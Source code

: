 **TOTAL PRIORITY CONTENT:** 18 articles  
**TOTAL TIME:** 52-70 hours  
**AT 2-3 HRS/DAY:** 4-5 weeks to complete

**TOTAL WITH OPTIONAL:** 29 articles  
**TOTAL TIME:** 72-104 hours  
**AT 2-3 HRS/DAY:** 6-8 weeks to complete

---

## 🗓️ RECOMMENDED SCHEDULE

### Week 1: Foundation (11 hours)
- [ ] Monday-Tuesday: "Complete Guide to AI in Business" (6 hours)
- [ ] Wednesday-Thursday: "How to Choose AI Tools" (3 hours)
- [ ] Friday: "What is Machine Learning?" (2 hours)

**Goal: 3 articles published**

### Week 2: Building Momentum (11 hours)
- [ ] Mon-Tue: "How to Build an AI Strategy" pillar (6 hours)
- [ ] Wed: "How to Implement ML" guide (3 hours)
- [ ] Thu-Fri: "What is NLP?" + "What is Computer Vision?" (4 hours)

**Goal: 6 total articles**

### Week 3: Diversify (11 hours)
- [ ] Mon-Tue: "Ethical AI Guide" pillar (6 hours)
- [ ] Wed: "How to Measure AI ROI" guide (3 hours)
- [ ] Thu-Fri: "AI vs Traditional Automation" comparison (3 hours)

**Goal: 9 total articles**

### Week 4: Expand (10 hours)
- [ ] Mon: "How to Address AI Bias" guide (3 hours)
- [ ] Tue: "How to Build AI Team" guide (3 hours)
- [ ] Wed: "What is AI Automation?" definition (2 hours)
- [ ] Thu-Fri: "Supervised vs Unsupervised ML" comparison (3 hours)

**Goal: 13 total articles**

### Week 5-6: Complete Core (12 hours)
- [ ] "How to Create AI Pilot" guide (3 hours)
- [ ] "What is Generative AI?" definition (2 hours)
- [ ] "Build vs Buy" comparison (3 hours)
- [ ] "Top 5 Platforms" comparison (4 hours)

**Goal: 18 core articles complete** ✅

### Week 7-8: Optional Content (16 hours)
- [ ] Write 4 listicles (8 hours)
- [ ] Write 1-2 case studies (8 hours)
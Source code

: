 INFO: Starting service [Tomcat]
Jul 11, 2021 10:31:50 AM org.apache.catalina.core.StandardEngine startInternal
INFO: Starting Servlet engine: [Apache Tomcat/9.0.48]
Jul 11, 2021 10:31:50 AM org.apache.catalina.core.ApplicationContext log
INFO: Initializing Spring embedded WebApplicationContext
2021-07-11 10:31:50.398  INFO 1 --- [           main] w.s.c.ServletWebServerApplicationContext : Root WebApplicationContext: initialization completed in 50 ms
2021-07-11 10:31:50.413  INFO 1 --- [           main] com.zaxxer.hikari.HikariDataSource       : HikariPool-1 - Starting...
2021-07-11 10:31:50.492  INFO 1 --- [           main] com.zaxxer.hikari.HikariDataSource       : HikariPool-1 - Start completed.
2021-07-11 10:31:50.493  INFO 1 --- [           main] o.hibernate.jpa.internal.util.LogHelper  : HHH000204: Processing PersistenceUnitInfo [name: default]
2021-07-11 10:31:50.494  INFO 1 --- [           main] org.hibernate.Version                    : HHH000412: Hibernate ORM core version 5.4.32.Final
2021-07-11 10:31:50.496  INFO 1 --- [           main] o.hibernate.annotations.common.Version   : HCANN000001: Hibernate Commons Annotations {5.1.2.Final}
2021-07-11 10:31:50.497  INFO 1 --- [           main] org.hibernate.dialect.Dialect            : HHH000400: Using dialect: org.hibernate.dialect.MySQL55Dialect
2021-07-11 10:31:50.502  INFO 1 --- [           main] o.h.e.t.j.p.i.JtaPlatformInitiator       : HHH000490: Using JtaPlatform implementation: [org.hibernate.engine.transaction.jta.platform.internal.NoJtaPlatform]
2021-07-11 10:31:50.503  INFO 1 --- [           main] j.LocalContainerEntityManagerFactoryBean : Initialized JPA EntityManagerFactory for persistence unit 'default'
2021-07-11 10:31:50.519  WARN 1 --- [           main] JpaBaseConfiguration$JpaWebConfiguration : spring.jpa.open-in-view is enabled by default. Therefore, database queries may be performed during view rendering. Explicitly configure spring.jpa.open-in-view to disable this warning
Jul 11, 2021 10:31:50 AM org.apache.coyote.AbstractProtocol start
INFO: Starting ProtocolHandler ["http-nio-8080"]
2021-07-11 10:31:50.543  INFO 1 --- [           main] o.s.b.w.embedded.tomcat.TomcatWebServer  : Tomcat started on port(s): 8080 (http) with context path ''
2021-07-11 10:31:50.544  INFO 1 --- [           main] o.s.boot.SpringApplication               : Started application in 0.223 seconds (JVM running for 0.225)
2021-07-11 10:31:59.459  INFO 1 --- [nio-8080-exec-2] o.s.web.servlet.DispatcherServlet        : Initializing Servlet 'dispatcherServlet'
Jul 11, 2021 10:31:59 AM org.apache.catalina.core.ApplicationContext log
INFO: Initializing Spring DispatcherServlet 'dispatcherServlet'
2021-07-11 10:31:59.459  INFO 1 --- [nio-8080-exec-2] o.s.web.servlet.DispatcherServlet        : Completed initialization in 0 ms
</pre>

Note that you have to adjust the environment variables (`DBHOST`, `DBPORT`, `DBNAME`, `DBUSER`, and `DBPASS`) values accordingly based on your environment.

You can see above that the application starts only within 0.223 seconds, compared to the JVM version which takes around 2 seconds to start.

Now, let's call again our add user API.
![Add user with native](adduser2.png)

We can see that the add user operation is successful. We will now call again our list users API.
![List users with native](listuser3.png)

══════

WHAT TO DO:
Every record must be transcribed exactly as written.

RESULT FOR THIS TASK:
Source code

: **TOTAL PRIORITY CONTENT:** 18 articles  
**TOTAL TIME:** 52-70 hours  
**AT 2-3 HRS/DAY:** 4-5 weeks to complete

**TOTAL WITH OPTIONAL:** 29 articles  
**TOTAL TIME:** 72-104 hours  
**AT 2-3 HRS/DAY:** 6-8 weeks to complete

---

## 🗓️ RECOMMENDED SCHEDULE

### Week 1: Foundation (11 hours)
- [ ] Monday-Tuesday: "Complete Guide to AI in Business" (6 hours)
- [ ] Wednesday-Thursday: "How to Choose AI Tools" (3 hours)
- [ ] Friday: "What is Machine Learning?" (2 hours)

**Goal: 3 articles published**

### Week 2: Building Momentum (11 hours)
- [ ] Mon-Tue: "How to Build an AI Strategy" pillar (6 hours)
- [ ] Wed: "How to Implement ML" guide (3 hours)
- [ ] Thu-Fri: "What is NLP?" + "What is Computer Vision?" (4 hours)

**Goal: 6 total articles**

### Week 3: Diversify (11 hours)
- [ ] Mon-Tue: "Ethical AI Guide" pillar (6 hours)
- [ ] Wed: "How to Measure AI ROI" guide (3 hours)
- [ ] Thu-Fri: "AI vs Traditional Automation" comparison (3 hours)

**Goal: 9 total articles**

### Week 4: Expand (10 hours)
- [ ] Mon: "How to Address AI Bias" guide (3 hours)
- [ ] Tue: "How to Build AI Team" guide (3 hours)
- [ ] Wed: "What is AI Automation?" definition (2 hours)
- [ ] Thu-Fri: "Supervised vs Unsupervised ML" comparison (3 hours)

**Goal: 13 total articles**

### Week 5-6: Complete Core (12 hours)
- [ ] "How to Create AI Pilot" guide (3 hours)
- [ ] "What is Generative AI?" definition (2 hours)
- [ ] "Build vs Buy" comparison (3 hours)
- [ ] "Top 5 Platforms" comparison (4 hours)

**Goal: 18 core articles complete** ✅

### Week 7-8: Optional Content (16 hours)
- [ ] Write 4 listicles (8 hours)
- [ ] Write 1-2 case studies (8 hours)
Source code

: INFO: Starting service [Tomcat]
Jul 11, 2021 10:31:50 AM org.apache.catalina.core.StandardEngine startInternal
INFO: Starting Servlet engine: [Apache Tomcat/9.0.48]
Jul 11, 2021 10:31:50 AM org.apache.catalina.core.ApplicationContext log
INFO: Initializing Spring embedded WebApplicationContext
2021-07-11 10:31:50.398  INFO 1 --- [           main] w.s.c.ServletWebServerApplicationContext : Root WebApplicationContext: initialization completed in 50 ms
2021-07-11 10:31:50.413  INFO 1 --- [           main] com.zaxxer.hikari.HikariDataSource       : HikariPool-1 - Starting...
2021-07-11 10:31:50.492  INFO 1 --- [           main] com.zaxxer.hikari.HikariDataSource       : HikariPool-1 - Start completed.
2021-07-11 10:31:50.493  INFO 1 --- [           main] o.hibernate.jpa.internal.util.LogHelper  : HHH000204: Processing PersistenceUnitInfo [name: default]
2021-07-11 10:31:50.494  INFO 1 --- [           main] org.hibernate.Version                    : HHH000412: Hibernate ORM core version 5.4.32.Final
2021-07-11 10:31:50.496  INFO 1 --- [           main] o.hibernate.annotations.common.Version   : HCANN000001: Hibernate Commons Annotations {5.1.2.Final}
2021-07-11 10:31:50.497  INFO 1 --- [           main] org.hibernate.dialect.Dialect            : HHH000400: Using dialect: org.hibernate.dialect.MySQL55Dialect
2021-07-11 10:31:50.502  INFO 1 --- [           main] o.h.e.t.j.p.i.JtaPlatformInitiator       : HHH000490: Using JtaPlatform implementation: [org.hibernate.engine.transaction.jta.platform.internal.NoJtaPlatform]
2021-07-11 10:31:50.503  INFO 1 --- [           main] j.LocalContainerEntityManagerFactoryBean : Initialized JPA EntityManagerFactory for persistence unit 'default'
2021-07-11 10:31:50.519  WARN 1 --- [           main] JpaBaseConfiguration$JpaWebConfiguration : spring.jpa.open-in-view is enabled by default. Therefore, database queries may be performed during view rendering. Explicitly configure spring.jpa.open-in-view to disable this warning
Jul 11, 2021 10:31:50 AM org.apache.coyote.AbstractProtocol start
INFO: Starting ProtocolHandler ["http-nio-8080"]
2021-07-11 10:31:50.543  INFO 1 --- [           main] o.s.b.w.embedded.tomcat.TomcatWebServer  : Tomcat started on port(s): 8080 (http) with context path ''
2021-07-11 10:31:50.544  INFO 1 --- [           main] o.s.boot.SpringApplication               : Started application in 0.223 seconds (JVM running for 0.225)
2021-07-11 10:31:59.459  INFO 1 --- [nio-8080-exec-2] o.s.web.servlet.DispatcherServlet        : Initializing Servlet 'dispatcherServlet'
Jul 11, 2021 10:31:59 AM org.apache.catalina.core.ApplicationContext log
INFO: Initializing Spring DispatcherServlet 'dispatcherServlet'
2021-07-11 10:31:59.459  INFO 1 --- [nio-8080-exec-2] o.s.web.servlet.DispatcherServlet        : Completed initialization in 0 ms
</pre>

Note that you have to adjust the environment variables (`DBHOST`, `DBPORT`, `DBNAME`, `DBUSER`, and `DBPASS`) values accordingly based on your environment.

You can see above that the application starts only within 0.223 seconds, compared to the JVM version which takes around 2 seconds to start.

Now, let's call again our add user API.
![Add user with native](adduser2.png)

We can see that the add user operation is successful. We will now call again our list users API.
![List users with native](listuser3.png)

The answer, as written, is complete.